Using the RHEL 8 web console, you can review and configure virtual CPUs used by virtual machines (VMs) to which the web console is connected.

Prerequisites

Procedure

  1. In the Virtual Machines interface, click a row with the name of the VMs for which you want to view and configure virtual CPU parameters.

    The row expands to reveal the Overview pane with basic information about the selected VMs, including the number of virtual CPUs, and controls for shutting down and deleting the VM.

  2. Click the number of vCPUs in the Overview pane.

    The vCPU details dialog appears.

    cockpit configure vCPUs
    Note

    The warning in the vCPU details dialog only appears after the virtual CPU settings are changed.

  3. Configure the virtual CPUs for the selected VM.

    • vCPU Count - The number of vCPUs currently in use.

      Note

      The vCPU count cannot be greater than the vCPU Maximum.

    • vCPU Maximum - The maximum number of virtual CPUs that can be configured for the VM. If this value is higher than the vCPU Count, additional vCPUs can be attached to the VM.
    • Sockets - The number of sockets to expose to the VM.
    • Cores per socket - The number of cores for each socket to expose to the VM.
    • Threads per core - The number of threads for each core to expose to the VM.
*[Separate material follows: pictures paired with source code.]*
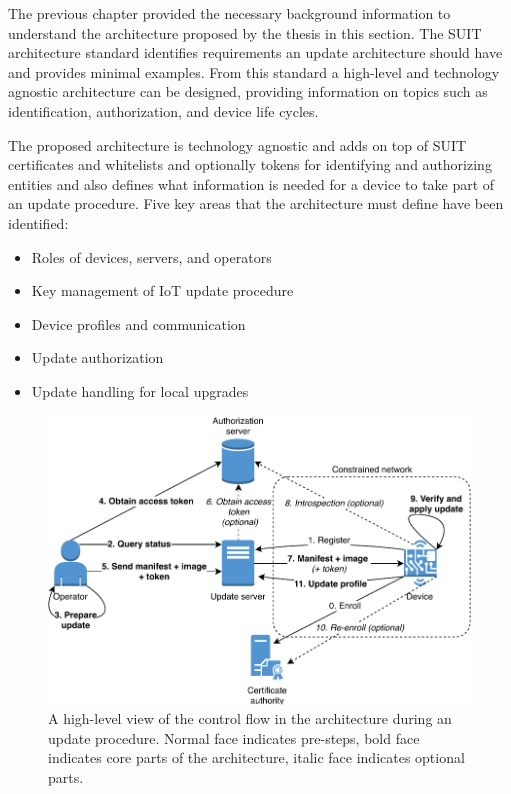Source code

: \documentclass[0-thesis.tex]{subfiles}
\begin{document}
The previous chapter provided the necessary background information to understand the
architecture proposed by the thesis in this section. The SUIT architecture standard
identifies requirements an update architecture should have and provides minimal examples.
From this standard a high-level and technology agnostic architecture can be designed,
providing information on topics such as identification, authorization, and device life
cycles. 

The proposed architecture is technology agnostic and adds on top of SUIT certificates and
whitelists and optionally tokens for identifying and authorizing entities and also defines
what information is needed for a device to take part of an update procedure. Five key
areas that the architecture must define have been identified:

\begin{itemize}
    \item Roles of devices, servers, and operators
    \item Key management of IoT update procedure
    \item Device profiles and communication
    \item Update authorization
    \item Update handling for local upgrades
\end{itemize}

\begin{figure}[t]
    \caption{A high-level view of the control flow in the architecture during an update procedure. Normal face indicates pre-steps, bold face indicates core parts of the architecture, italic face indicates optional parts.}
    \label{fig:communication-workflow}
    \includegraphics{images/update-flow.pdf}
\end{figure}
\end{document}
      Note that the Sockets, Cores per socket, and Threads per core options adjust the CPU topology of the VM. This may be beneficial for vCPU performance and may impact the functionality of certain software in the guest OS. If a different setting is not required by your deployment, Red Hat recommends keeping the default values.

  4. Click Apply.

    The virtual CPUs for the VM are configured.

    Note

    Changes to virtual CPU settings only take effect after the VM is restarted.

Additional resources:

10.5.3. Configuring NUMA in a virtual machine

The following methods can be used to configure Non-Uniform Memory Access (NUMA) settings of a virtual machine (VM) on a RHEL 8 host.

Prerequisites

  • The host must be a NUMA-compatible machine. To detect whether this is the case, use the virsh nodeinfo command and see the NUMA cell(s) line:

    # virsh nodeinfo
    CPU model:           x86_64
    CPU(s):              48
    CPU frequency:       1200 MHz
    CPU socket(s):       1
    Core(s) per socket:  12
    Thread(s) per core:  2
    NUMA cell(s):        2
    Memory size:         67012964 KiB

    If the value of the line is 2 or greater, the host is NUMA-compatible.

Procedure

For ease of use, you can set up a VM’s NUMA configuration using automated utilities and services. However, manual NUMA setup is more likely to yield a significant performance improvement.

Automatic methods

  • Set the VM’s NUMA policy to Preferred. For example, to do so for the testguest5 VM:

    # virt-xml testguest5 --edit --vcpus placement=auto
    # virt-xml testguest5 --edit --numatune mode=preferred
  • Enable automatic NUMA balancing on the host:

    # echo 1 > /proc/sys/kernel/numa_balancing
  • Use the numad command to automatically align the VM CPU with memory resources.

    # numad

Manual methods

  1. Pin specific vCPU threads to a specific host CPU or range of CPUs. This is also possible on non-NUMA hosts and VMs, and is recommended as a safe method of vCPU performance improvement.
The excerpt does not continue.